= Work instruction =
What you return should be only the lines in the entries below between the one holding "use: Python main.py" and the one holding "## Abstract", ends included, with every picture left out.

= Task data =

____________________

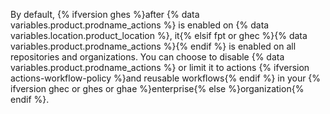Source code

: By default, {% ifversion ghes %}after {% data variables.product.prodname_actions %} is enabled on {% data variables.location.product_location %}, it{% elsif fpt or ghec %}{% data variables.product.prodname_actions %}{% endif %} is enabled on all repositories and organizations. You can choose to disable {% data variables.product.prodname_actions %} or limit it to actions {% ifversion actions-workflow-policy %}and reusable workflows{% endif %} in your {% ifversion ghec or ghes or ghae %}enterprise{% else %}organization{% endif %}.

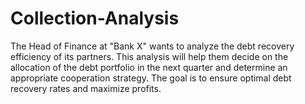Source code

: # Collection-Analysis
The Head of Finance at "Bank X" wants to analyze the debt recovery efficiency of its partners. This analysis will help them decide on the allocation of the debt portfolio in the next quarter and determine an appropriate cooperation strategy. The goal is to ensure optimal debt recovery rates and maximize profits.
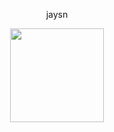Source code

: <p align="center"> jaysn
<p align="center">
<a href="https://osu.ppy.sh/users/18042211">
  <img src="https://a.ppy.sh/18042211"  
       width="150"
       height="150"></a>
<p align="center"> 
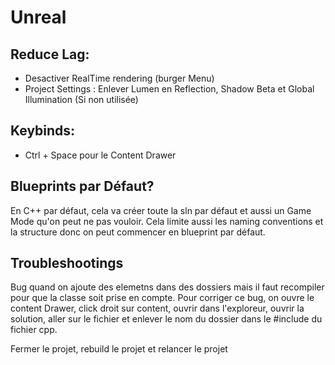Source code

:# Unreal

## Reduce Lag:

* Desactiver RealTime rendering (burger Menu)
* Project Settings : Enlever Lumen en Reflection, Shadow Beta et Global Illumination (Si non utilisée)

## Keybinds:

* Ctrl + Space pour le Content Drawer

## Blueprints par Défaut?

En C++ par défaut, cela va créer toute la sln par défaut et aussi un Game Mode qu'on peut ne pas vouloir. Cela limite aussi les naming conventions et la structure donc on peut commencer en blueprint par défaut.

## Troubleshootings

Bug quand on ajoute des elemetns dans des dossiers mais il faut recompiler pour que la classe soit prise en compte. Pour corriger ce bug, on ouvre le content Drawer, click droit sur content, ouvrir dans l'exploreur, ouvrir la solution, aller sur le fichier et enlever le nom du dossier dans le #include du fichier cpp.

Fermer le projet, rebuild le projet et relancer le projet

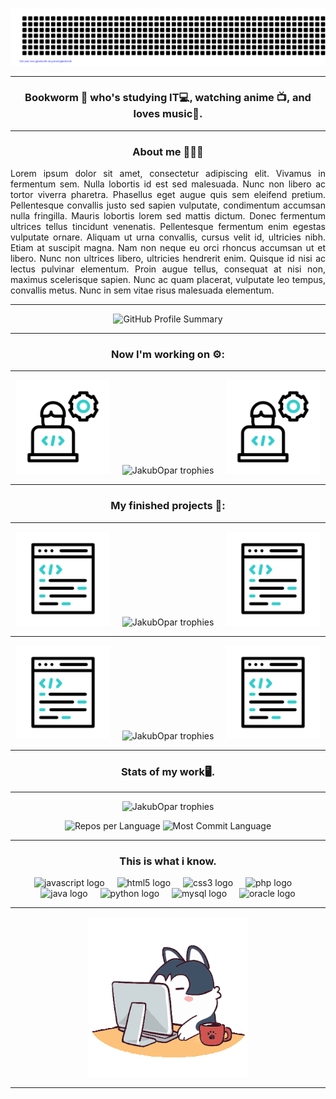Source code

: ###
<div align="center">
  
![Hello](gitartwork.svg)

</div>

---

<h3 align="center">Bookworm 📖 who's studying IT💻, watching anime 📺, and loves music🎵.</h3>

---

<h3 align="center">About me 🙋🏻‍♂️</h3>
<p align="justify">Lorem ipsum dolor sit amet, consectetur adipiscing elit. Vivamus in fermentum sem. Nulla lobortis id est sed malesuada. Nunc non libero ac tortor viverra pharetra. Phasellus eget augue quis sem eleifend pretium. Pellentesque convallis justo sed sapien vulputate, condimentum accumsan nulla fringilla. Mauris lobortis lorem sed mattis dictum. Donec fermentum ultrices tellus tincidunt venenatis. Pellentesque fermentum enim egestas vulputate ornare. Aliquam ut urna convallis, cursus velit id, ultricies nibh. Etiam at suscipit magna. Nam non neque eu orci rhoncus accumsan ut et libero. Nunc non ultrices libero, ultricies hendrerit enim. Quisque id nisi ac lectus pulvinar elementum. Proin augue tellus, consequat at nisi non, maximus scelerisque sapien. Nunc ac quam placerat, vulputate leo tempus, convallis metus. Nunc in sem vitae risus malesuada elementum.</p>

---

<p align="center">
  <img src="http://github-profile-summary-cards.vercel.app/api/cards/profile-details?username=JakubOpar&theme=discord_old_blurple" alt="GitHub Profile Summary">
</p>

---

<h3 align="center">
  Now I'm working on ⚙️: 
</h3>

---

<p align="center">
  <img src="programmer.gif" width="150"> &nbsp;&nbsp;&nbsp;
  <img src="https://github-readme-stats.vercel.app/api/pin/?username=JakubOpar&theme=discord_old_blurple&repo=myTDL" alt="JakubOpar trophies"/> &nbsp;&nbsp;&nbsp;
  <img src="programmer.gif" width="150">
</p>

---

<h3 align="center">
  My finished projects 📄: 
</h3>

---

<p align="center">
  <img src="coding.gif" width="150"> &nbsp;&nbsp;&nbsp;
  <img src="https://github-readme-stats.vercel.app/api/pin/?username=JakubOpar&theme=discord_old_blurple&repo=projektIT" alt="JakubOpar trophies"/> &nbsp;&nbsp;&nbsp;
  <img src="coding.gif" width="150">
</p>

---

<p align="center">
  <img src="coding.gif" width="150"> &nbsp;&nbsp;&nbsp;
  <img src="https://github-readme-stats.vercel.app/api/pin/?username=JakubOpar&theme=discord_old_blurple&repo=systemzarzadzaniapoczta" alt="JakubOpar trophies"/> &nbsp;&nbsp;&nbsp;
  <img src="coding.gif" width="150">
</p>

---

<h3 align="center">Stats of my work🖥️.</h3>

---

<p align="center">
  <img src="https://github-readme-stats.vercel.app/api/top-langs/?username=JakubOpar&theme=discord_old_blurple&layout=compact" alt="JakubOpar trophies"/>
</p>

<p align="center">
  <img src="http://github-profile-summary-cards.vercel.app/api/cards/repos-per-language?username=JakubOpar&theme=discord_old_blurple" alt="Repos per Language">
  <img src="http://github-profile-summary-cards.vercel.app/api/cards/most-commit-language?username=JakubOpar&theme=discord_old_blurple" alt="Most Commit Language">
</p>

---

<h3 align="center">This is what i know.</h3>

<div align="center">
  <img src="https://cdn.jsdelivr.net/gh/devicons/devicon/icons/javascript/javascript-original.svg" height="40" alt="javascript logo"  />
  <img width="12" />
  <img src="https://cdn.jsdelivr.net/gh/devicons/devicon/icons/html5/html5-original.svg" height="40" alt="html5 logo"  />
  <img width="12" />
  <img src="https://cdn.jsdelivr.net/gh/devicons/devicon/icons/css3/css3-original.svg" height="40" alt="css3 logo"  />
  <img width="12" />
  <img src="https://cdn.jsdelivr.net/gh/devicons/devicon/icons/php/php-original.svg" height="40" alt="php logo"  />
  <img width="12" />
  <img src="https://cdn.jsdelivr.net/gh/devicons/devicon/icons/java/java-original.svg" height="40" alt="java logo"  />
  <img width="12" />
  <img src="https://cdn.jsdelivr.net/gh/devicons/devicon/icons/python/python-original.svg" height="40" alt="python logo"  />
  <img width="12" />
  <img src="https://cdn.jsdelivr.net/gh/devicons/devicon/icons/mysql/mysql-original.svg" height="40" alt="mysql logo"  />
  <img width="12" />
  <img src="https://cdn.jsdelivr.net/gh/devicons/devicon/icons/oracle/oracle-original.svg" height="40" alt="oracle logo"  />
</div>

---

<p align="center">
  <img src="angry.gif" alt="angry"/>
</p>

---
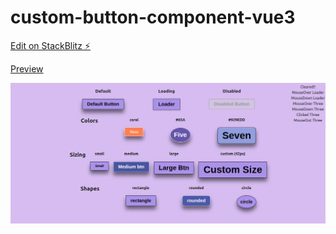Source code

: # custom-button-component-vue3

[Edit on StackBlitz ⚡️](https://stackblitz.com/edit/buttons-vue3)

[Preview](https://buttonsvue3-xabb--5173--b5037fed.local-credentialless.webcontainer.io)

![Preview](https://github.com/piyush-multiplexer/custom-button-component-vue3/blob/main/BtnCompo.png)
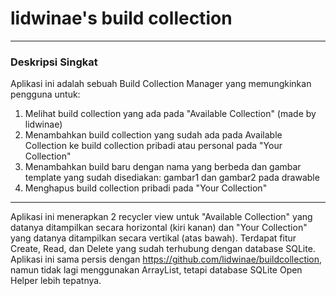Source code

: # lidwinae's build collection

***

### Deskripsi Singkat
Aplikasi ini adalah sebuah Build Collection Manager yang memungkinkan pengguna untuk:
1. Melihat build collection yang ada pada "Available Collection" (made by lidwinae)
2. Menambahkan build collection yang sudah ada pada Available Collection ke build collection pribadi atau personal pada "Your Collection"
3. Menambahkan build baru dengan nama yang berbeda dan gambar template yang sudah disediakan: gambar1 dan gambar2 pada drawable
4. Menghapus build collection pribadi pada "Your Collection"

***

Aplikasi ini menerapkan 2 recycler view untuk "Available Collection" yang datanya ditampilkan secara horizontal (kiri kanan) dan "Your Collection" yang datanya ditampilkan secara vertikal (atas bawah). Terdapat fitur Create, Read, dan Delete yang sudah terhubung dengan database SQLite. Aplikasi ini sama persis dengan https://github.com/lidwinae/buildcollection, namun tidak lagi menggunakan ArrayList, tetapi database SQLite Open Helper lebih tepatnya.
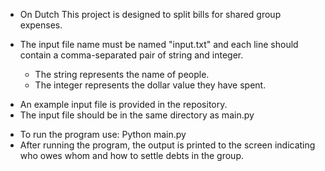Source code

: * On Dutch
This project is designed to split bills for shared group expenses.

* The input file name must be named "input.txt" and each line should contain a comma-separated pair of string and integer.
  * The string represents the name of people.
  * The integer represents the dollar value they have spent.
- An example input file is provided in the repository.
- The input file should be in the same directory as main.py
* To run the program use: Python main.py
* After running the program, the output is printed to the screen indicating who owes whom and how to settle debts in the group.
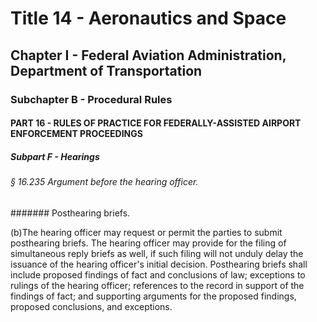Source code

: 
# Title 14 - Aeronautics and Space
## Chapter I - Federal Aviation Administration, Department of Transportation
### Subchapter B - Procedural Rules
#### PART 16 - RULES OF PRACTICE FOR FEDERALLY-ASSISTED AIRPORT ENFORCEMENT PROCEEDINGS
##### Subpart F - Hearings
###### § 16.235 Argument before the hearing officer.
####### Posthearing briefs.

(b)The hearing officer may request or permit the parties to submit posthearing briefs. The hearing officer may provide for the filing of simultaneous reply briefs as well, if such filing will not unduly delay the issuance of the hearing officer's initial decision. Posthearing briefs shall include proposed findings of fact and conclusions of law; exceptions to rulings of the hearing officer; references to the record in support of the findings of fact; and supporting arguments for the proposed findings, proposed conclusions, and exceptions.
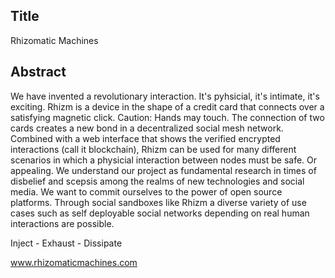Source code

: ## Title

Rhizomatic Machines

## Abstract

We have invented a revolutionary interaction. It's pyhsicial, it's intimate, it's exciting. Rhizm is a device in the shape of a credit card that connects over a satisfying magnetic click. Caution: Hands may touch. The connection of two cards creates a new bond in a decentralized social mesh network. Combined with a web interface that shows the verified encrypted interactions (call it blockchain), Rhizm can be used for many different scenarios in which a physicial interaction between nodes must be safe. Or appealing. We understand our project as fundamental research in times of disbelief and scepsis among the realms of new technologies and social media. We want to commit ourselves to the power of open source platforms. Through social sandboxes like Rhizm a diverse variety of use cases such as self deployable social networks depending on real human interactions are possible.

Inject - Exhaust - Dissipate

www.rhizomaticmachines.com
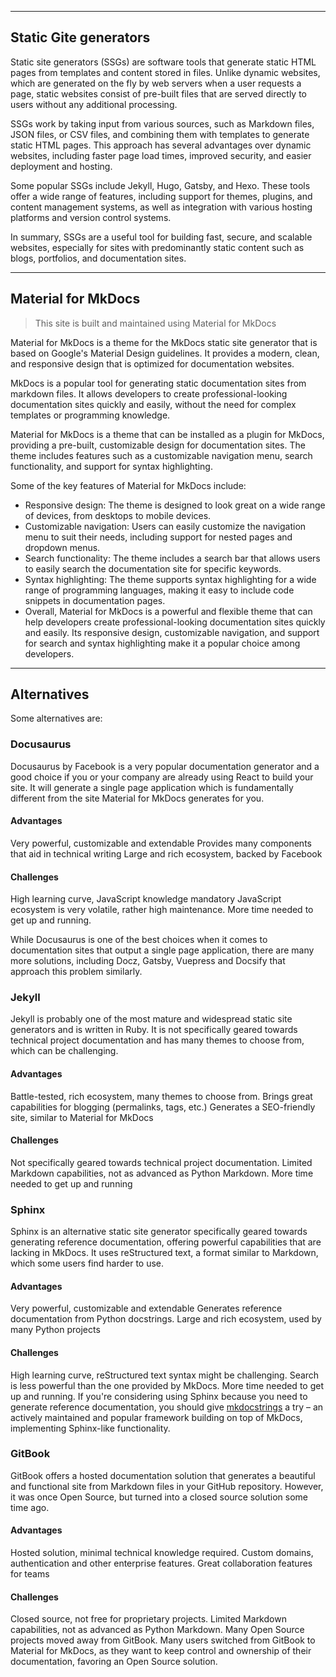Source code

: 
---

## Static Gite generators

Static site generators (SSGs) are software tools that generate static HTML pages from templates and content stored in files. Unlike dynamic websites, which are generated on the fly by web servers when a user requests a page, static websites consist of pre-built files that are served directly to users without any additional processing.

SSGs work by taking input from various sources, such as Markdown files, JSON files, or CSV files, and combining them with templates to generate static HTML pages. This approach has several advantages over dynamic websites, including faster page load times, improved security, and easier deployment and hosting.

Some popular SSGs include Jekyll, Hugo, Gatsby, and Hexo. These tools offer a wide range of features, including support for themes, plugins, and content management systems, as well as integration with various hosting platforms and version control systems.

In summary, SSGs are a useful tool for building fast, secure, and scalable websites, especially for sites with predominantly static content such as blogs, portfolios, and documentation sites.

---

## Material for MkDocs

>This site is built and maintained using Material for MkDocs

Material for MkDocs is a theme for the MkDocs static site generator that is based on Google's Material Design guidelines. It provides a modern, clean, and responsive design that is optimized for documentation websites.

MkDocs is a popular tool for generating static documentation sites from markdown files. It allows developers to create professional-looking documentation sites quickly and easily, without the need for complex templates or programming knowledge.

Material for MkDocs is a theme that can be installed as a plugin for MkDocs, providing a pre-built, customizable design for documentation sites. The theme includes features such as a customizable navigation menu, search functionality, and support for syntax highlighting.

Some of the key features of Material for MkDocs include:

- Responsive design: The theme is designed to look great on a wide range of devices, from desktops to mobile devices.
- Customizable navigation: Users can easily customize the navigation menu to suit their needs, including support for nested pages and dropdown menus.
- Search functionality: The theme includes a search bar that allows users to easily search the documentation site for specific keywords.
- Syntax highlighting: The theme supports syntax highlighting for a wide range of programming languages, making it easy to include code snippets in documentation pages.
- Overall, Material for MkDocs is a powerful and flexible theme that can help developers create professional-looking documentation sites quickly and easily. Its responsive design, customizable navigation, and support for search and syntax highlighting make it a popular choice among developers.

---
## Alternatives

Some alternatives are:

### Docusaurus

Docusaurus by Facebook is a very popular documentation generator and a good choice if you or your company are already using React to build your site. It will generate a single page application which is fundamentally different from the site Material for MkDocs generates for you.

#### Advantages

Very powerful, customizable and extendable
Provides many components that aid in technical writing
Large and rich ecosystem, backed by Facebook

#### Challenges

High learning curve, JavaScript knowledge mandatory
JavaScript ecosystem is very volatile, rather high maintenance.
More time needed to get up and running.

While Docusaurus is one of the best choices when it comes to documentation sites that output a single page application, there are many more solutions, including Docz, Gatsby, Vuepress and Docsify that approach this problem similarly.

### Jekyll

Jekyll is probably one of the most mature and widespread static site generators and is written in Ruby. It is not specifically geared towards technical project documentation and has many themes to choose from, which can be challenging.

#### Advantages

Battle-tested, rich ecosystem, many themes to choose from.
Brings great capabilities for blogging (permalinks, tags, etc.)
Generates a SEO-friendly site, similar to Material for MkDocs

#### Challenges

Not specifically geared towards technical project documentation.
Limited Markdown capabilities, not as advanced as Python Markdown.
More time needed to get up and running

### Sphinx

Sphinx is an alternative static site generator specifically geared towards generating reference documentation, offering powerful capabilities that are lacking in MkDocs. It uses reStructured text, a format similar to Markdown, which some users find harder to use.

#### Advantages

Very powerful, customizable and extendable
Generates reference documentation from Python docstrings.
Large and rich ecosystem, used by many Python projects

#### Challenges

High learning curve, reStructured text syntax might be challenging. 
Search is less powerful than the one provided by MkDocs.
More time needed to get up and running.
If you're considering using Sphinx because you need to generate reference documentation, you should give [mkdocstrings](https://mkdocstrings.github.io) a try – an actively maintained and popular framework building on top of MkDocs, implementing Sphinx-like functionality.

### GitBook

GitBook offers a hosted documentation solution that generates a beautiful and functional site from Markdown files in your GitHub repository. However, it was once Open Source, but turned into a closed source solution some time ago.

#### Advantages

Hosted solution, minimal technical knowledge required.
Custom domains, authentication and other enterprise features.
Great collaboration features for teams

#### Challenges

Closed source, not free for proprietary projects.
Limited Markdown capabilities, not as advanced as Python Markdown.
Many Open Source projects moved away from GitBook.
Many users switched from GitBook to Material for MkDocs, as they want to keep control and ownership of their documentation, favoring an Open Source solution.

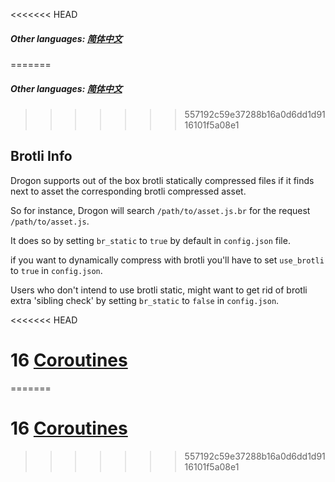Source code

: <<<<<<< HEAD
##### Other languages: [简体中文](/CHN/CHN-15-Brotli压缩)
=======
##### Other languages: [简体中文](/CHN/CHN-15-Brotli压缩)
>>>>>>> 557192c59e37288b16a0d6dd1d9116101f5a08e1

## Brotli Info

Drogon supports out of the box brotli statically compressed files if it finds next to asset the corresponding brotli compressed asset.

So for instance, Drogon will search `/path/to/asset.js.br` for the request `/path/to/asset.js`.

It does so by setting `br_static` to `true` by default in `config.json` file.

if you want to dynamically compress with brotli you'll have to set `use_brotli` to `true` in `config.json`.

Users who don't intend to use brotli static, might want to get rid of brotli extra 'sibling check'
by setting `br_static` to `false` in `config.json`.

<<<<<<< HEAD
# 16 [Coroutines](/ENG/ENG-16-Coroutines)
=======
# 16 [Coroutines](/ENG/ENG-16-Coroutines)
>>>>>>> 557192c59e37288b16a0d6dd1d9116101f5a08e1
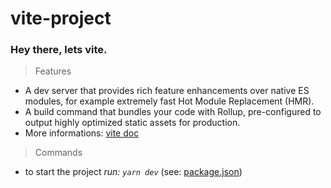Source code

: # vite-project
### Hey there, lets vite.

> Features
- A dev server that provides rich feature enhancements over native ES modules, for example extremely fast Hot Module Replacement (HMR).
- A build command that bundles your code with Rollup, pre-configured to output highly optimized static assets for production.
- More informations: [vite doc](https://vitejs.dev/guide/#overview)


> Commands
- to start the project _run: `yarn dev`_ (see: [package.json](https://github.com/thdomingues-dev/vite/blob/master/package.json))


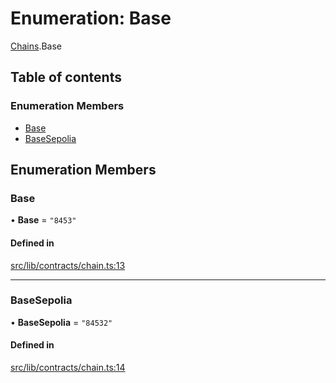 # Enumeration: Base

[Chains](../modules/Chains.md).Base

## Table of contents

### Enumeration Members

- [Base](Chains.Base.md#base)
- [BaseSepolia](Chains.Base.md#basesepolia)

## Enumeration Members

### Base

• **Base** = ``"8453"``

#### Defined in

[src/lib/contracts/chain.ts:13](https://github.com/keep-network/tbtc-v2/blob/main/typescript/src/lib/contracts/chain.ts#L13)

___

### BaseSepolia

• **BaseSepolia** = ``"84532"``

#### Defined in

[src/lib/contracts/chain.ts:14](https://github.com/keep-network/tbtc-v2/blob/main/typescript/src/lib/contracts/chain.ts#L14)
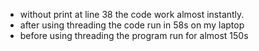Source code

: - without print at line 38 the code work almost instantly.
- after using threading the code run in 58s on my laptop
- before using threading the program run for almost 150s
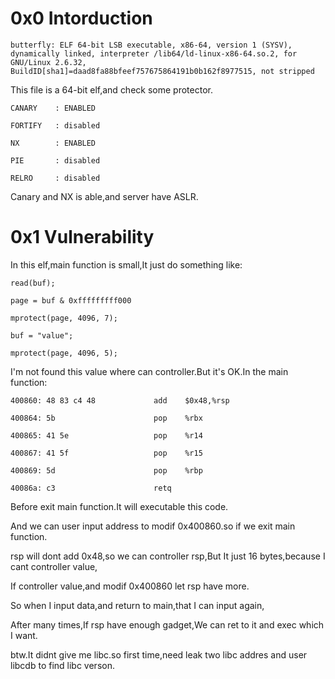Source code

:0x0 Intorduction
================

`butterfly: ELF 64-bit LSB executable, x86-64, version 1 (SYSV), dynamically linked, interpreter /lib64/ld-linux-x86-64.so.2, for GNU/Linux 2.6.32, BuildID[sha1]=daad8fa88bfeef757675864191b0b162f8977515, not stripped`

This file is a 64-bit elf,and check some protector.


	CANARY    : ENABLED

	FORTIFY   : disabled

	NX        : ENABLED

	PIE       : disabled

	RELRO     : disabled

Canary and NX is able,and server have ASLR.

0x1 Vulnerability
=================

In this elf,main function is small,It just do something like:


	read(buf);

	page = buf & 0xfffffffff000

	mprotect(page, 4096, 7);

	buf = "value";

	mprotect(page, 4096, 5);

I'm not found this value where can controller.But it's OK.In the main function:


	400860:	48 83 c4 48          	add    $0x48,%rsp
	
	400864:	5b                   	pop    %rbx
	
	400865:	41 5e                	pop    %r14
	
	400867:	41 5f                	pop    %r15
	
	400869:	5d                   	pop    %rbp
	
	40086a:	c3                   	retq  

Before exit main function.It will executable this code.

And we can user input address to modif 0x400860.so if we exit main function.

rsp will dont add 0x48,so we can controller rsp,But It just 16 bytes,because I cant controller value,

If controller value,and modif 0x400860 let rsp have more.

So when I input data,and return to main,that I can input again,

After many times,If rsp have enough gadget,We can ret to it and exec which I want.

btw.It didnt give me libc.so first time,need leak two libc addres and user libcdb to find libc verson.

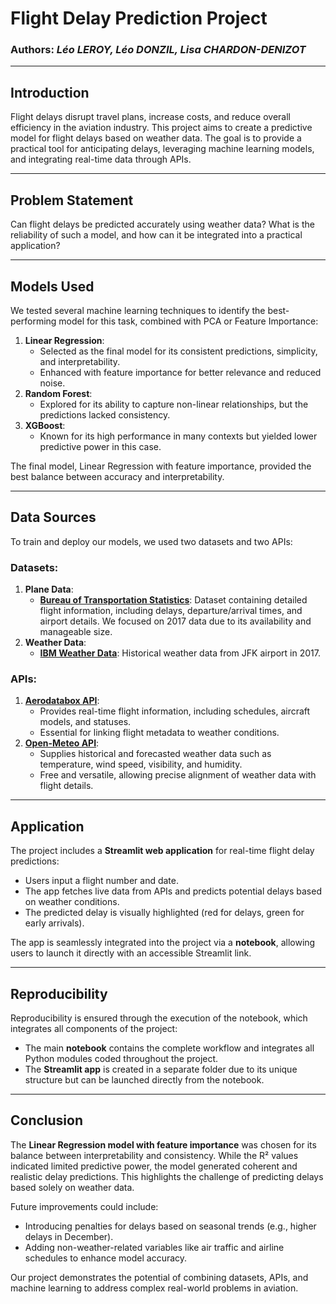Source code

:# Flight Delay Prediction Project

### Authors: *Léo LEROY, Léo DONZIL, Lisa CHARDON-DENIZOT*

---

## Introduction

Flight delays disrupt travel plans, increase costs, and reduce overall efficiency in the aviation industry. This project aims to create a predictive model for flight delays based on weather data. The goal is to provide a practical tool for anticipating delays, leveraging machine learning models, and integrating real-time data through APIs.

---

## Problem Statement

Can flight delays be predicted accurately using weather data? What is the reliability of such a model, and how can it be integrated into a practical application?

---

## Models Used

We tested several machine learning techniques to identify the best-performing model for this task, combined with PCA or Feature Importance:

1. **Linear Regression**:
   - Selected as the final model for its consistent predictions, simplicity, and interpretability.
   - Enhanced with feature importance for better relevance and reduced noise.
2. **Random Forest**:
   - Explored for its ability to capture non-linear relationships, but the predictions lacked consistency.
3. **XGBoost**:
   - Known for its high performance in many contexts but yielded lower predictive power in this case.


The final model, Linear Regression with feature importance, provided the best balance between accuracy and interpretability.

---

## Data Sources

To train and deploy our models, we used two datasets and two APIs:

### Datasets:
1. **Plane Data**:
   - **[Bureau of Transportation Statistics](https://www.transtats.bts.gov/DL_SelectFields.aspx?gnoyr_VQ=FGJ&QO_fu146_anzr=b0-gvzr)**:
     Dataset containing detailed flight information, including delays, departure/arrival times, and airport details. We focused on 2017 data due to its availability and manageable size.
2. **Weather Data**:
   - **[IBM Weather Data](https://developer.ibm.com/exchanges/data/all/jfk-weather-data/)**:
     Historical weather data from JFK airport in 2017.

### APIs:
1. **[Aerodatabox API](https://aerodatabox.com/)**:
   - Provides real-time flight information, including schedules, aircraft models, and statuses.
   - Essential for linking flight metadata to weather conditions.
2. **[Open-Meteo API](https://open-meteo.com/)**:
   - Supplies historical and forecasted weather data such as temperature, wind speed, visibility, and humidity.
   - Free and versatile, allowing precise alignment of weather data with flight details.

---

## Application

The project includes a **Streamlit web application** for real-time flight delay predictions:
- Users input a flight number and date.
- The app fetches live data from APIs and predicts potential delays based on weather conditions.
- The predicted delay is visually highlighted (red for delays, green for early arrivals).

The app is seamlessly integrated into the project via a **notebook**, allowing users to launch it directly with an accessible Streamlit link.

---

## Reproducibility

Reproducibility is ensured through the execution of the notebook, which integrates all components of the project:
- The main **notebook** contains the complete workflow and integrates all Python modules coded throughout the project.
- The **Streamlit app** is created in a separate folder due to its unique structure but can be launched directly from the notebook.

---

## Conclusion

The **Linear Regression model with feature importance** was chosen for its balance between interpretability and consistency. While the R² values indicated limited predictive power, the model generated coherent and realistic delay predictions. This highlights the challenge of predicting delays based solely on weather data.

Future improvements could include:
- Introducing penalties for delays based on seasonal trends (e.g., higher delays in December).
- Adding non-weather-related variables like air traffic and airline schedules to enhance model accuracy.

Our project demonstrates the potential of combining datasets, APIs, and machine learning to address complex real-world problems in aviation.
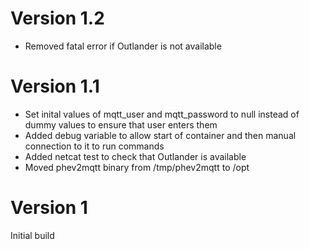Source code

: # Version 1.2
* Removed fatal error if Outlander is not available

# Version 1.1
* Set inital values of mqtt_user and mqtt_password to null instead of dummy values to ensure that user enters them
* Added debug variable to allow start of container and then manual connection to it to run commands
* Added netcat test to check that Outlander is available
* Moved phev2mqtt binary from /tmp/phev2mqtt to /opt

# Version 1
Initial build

____________________

= Answer to the exercise =
* To run the program use: Python main.py
* After running the program, the output is printed to the screen indicating who owes whom and how to settle debts in the group.
Source code

: 
# Title 14 - Aeronautics and Space
## Chapter I - Federal Aviation Administration, Department of Transportation
### Subchapter B - Procedural Rules
#### PART 16 - RULES OF PRACTICE FOR FEDERALLY-ASSISTED AIRPORT ENFORCEMENT PROCEEDINGS
##### Subpart F - Hearings
###### § 16.235 Argument before the hearing officer.
####### Posthearing briefs.

(b)The hearing officer may request or permit the parties to submit posthearing briefs. The hearing officer may provide for the filing of simultaneous reply briefs as well, if such filing will not unduly delay the issuance of the hearing officer's initial decision. Posthearing briefs shall include proposed findings of fact and conclusions of law; exceptions to rulings of the hearing officer; references to the record in support of the findings of fact; and supporting arguments for the proposed findings, proposed conclusions, and exceptions.
Source code

: ## Title

Rhizomatic Machines

## Abstract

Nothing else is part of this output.